When it comes to fostering jobs, Gov. Bob McDonnell says Republican governors are tops.
"In states with Republican governors, the average unemployment rate is a full point lower than in states with Democratic governors," McDonnell said at the Republican National Convention on Aug. 28.
McDonnell is chairman of the Republican Governors Association and a strong supporter of Mitt Romney, the GOP presidential nominee. He’s made repeated statements this year that try to offer mathematical proof that the policies of Republican governors lead to more jobs than those of their Democratic counterparts.
PolitiFact Virginia and our colleagues in other states have examined many statements in which governors take credit for good employment news or get blamed for bad job trends. Economists are skeptical of such claims, telling us that governors have limited impact on their state economies
So we didn’t submit McDonnell’s claim to the Truth-O-Meter, but we took a look at it and wanted share what we found.
Tucker Martin, a spokesman for McDonnell, said the statement was based on seasonally-adjusted figures from the Bureau of Labor Statistics on the July 2012 unemployment level in states with a GOP governor and states with a Democratic governor.
In the 29 states with a Republican governor, the unemployment rate was 7.8 percent and in the 20 Democratic states, the rate was 8.7 percent, Martin said. His calculations didn’t include Rhode Island where Lincoln Chafee, an independent, is governor.

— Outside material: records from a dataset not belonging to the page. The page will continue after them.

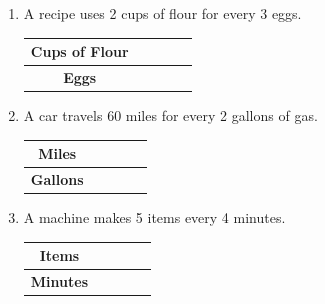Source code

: \documentclass[12pt, letterpaper, fleqn]{article}
\begin{document}
\begin{enumerate}[itemsep=2cm, leftmargin=0.6cm]

\item A recipe uses 2 cups of flour for every 3 eggs.

\begin{center}
\begin{tabular}{|c|c|c|c|c|}
\hline
\textbf{Cups of Flour} & & & & \\
\hline
\textbf{Eggs} & & & & \\
\hline
\end{tabular}
\end{center}

\item A car travels 60 miles for every 2 gallons of gas.

\begin{center}
\begin{tabular}{|c|c|c|c|c|}
\hline
\textbf{Miles} & & & & \\
\hline
\textbf{Gallons} & & & & \\
\hline
\end{tabular}
\end{center}

\item A machine makes 5 items every 4 minutes.

\begin{center}
\begin{tabular}{|c|c|c|c|c|}
\hline
\textbf{Items} & & & & \\
\hline
\textbf{Minutes} & & & & \\
\hline
\end{tabular}
\end{center}

\end{enumerate}
\end{document}
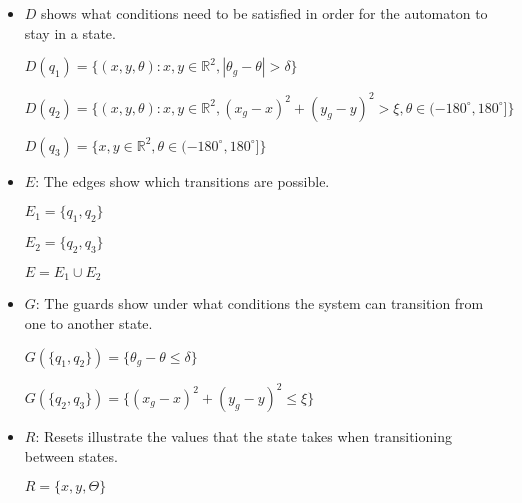 \begin{itemize}
\item
  $D$ shows what conditions need to be satisfied in order for the automaton to
  stay in a state.

  $D(q_1)=\{(x,y,\theta): x,y \in \mathbb{R}^2, |\theta_g-\theta| > \delta\}$

  $D(q_2)=\{(x,y,\theta): x,y \in \mathbb{R}^2, (x_g-x)^2+(y_g-y)^2>\xi, \theta \in(-180^{\circ}, 180^{\circ}]\}$

  $D(q_3)= \{x,y \in \mathbb{R}^2, \theta \in(-180^{\circ}, 180^{\circ}] \}$

\item
  $E$: The edges show which transitions are possible.

  $E_1 = \{ q_1,q_2\}$

  $E_2 = \{ q_2,q_3\}$

  $E = E_1 \cup E_2$

\item
  $G$: The guards show under what conditions the system can transition from one to
  another state.

  $G(\{q_1,q_2\})=\{\theta_g-\theta\le \delta \}$

  $G(\{q_2,q_3\})=\{(x_g-x)^2+(y_g-y)^2 \leq \xi\}$

\item
  $R$: Resets illustrate the values that the state takes when transitioning
  between states.

  $R=\{x,y,\Theta\}$

\end{itemize}
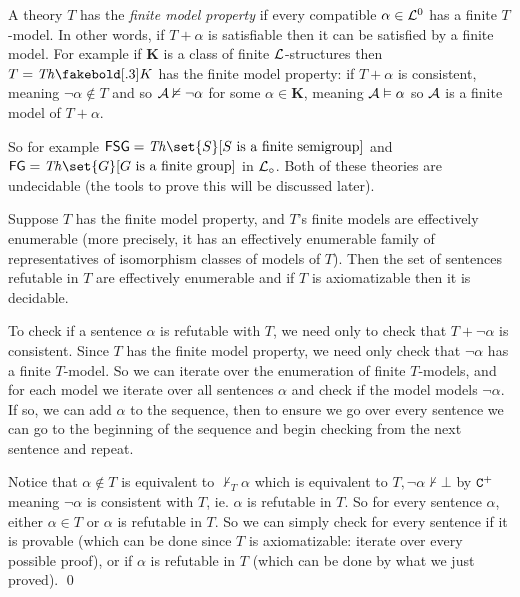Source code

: A theory $T$ has the {\it finite model property} if every compatible $\alpha\in{\cal L}^0$ has a finite $T$-model.
In other words, if $T+\alpha$ is satisfiable then it can be satisfied by a finite model.
For example if $\boldsymbol K$ is a class of finite ${\cal L}$-structures then $T=\Th\boldsymbol K$ has the finite model property: if $T+\alpha$ is consistent, meaning $\neg\alpha\notin T$ and so
${\cal A}\nvDash\neg\alpha$ for some $\alpha\in\boldsymbol K$, meaning ${\cal A}\vDash\alpha$ so ${\cal A}$ is a finite model of $T+\alpha$.

So for example ${\sf FSG}=\Th\set{S}[\hbox{$S$ is a finite semigroup}]$ and ${\sf FG}=\Th\set{G}[\hbox{$G$ is a finite group}]$ in ${\cal L}_\circ$.
Both of these theories are undecidable (the tools to prove this will be discussed later).

\blemm

    Suppose $T$ has the finite model property, and $T$'s finite models are effectively enumerable (more precisely, it has an effectively enumerable family of representatives of isomorphism classes of
    models of $T$).
    Then the set of sentences refutable in $T$ are effectively enumerable and if $T$ is axiomatizable then it is decidable.

\elemm

To check if a sentence $\alpha$ is refutable with $T$, we need only to check that $T+\neg\alpha$ is consistent.
Since $T$ has the finite model property, we need only check that $\neg\alpha$ has a finite $T$-model.
So we can iterate over the enumeration of finite $T$-models, and for each model we iterate over all sentences $\alpha$ and check if the model models $\neg\alpha$.
If so, we can add $\alpha$ to the sequence, then to ensure we go over every sentence we can go to the beginning of the sequence and begin checking from the next sentence and repeat.

Notice that $\alpha\notin T$ is equivalent to $\nvdash_T\alpha$ which is equivalent to $T,\neg\alpha\nvdash\bot$ by ${\tt C}^+$ meaning $\neg\alpha$ is consistent with $T$, ie. $\alpha$ is refutable in $T$.
So for every sentence $\alpha$, either $\alpha\in T$ or $\alpha$ is refutable in $T$.
So we can simply check for every sentence if it is provable (which can be done since $T$ is axiomatizable: iterate over every possible proof), or if $\alpha$ is refutable in $T$ (which can be done by what
we just proved).
\qed

\bthrm[title=Trachtenbrot's Theorem, name=tractenbrottheorem]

We did our own calculations and found the governor’s figures were correct, but not particularly meaningful.
For additional context, we also examined unemployment numbers from two years earlier, when Democrats who held the majority of governorships.
In July 2010, the 26 states with Democratic governors had an average unemployment rate of 9.2 percent. In the 24 states with a GOP governor, the unemployment rate was 9.9 percent.
We wouldn’t say that the July 2010 Democratic numbers prove the Democrats to be better job creators or that the July 2012 numbers prove the GOP deserves credit. What the numbers show is that states with abundant natural resources and business-friendly traditions tend to have low unemployment regardless of which party occupies the governor’s mansion.
Talking Points Memo noted in a March 2012 story that states with Democratic governors had an average unemployment rate in the second half of 2010 that was lower than the jobless rate in states with Republican governors. That trend changed immediately, Talking Points noted, in January 2011 just two months after an election that saw Republicans pick up governors seats across the country.
In March, we noted McDonnell was correct in saying 7 out of 10 states with the lowest unemployment rates in December 2011 had Republican governors. But we also found he was on shaky ground in attributing those results to GOP governors because three of the seven states were also on the 10 lowest unemployment list back in December 2010, when a Democratic governor had been in office for at least 8 years.